Records drawn from a dataset:
== Segment start ==

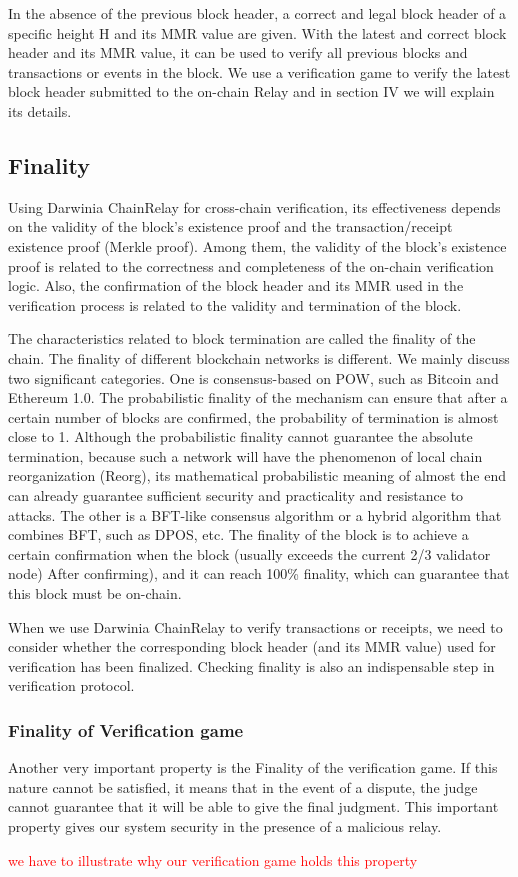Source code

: In the absence of the previous block header, a correct and legal block header of a specific height H and its MMR value are given. With the latest and correct block header and its MMR value, it can be used to verify all previous blocks and transactions or events in the block. We use a verification game to verify the latest block header submitted to the on-chain Relay and in section IV we will explain its details.

\subsection*{Finality}
Using Darwinia ChainRelay for cross-chain verification, its effectiveness depends on the validity of the block’s existence proof and the transaction/receipt existence proof (Merkle proof). Among them, the validity of the block’s existence proof is related to the correctness and completeness of the on-chain verification logic. Also, the confirmation of the block header and its MMR used in the verification process is related to the validity and termination of the block.

The characteristics related to block termination are called the finality of the chain. The finality of different blockchain networks is different. We mainly discuss two significant categories. One is consensus-based on POW, such as Bitcoin and Ethereum 1.0. The probabilistic finality of the mechanism can ensure that after a certain number of blocks are confirmed, the probability of termination is almost close to 1. Although the probabilistic finality cannot guarantee the absolute termination, because such a network will have the phenomenon of local chain reorganization (Reorg), its mathematical probabilistic meaning of almost the end can already guarantee sufficient security and practicality and resistance to attacks. The other is a BFT-like consensus algorithm or a hybrid algorithm that combines BFT, such as DPOS, etc. The finality of the block is to achieve a certain confirmation when the block (usually exceeds the current 2/3 validator node) After confirming), and it can reach 100\% finality, which can guarantee that this block must be on-chain.

When we use Darwinia ChainRelay to verify transactions or receipts, we need to consider whether the corresponding block header (and its MMR value) used for verification has been finalized. Checking finality is also an indispensable step in verification protocol.

\subsubsection*{Finality of Verification game}

Another very important property is the Finality of the verification game. If this nature cannot be satisfied, it means that in the event of a dispute, the judge cannot guarantee that it will be able to give the final judgment. This important property gives our system security in the presence of a malicious relay.

\textcolor{red} { we have to illustrate why our verification game holds this property}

== Segment end ==

• WORK REQUIRED: Leave out the pictures and copy every record above exactly.

• TASK SOLUTION:
Source code

: In the absence of the previous block header, a correct and legal block header of a specific height H and its MMR value are given. With the latest and correct block header and its MMR value, it can be used to verify all previous blocks and transactions or events in the block. We use a verification game to verify the latest block header submitted to the on-chain Relay and in section IV we will explain its details.

\subsection*{Finality}
Using Darwinia ChainRelay for cross-chain verification, its effectiveness depends on the validity of the block’s existence proof and the transaction/receipt existence proof (Merkle proof). Among them, the validity of the block’s existence proof is related to the correctness and completeness of the on-chain verification logic. Also, the confirmation of the block header and its MMR used in the verification process is related to the validity and termination of the block.

The characteristics related to block termination are called the finality of the chain. The finality of different blockchain networks is different. We mainly discuss two significant categories. One is consensus-based on POW, such as Bitcoin and Ethereum 1.0. The probabilistic finality of the mechanism can ensure that after a certain number of blocks are confirmed, the probability of termination is almost close to 1. Although the probabilistic finality cannot guarantee the absolute termination, because such a network will have the phenomenon of local chain reorganization (Reorg), its mathematical probabilistic meaning of almost the end can already guarantee sufficient security and practicality and resistance to attacks. The other is a BFT-like consensus algorithm or a hybrid algorithm that combines BFT, such as DPOS, etc. The finality of the block is to achieve a certain confirmation when the block (usually exceeds the current 2/3 validator node) After confirming), and it can reach 100\% finality, which can guarantee that this block must be on-chain.

When we use Darwinia ChainRelay to verify transactions or receipts, we need to consider whether the corresponding block header (and its MMR value) used for verification has been finalized. Checking finality is also an indispensable step in verification protocol.

\subsubsection*{Finality of Verification game}

Another very important property is the Finality of the verification game. If this nature cannot be satisfied, it means that in the event of a dispute, the judge cannot guarantee that it will be able to give the final judgment. This important property gives our system security in the presence of a malicious relay.

\textcolor{red} { we have to illustrate why our verification game holds this property}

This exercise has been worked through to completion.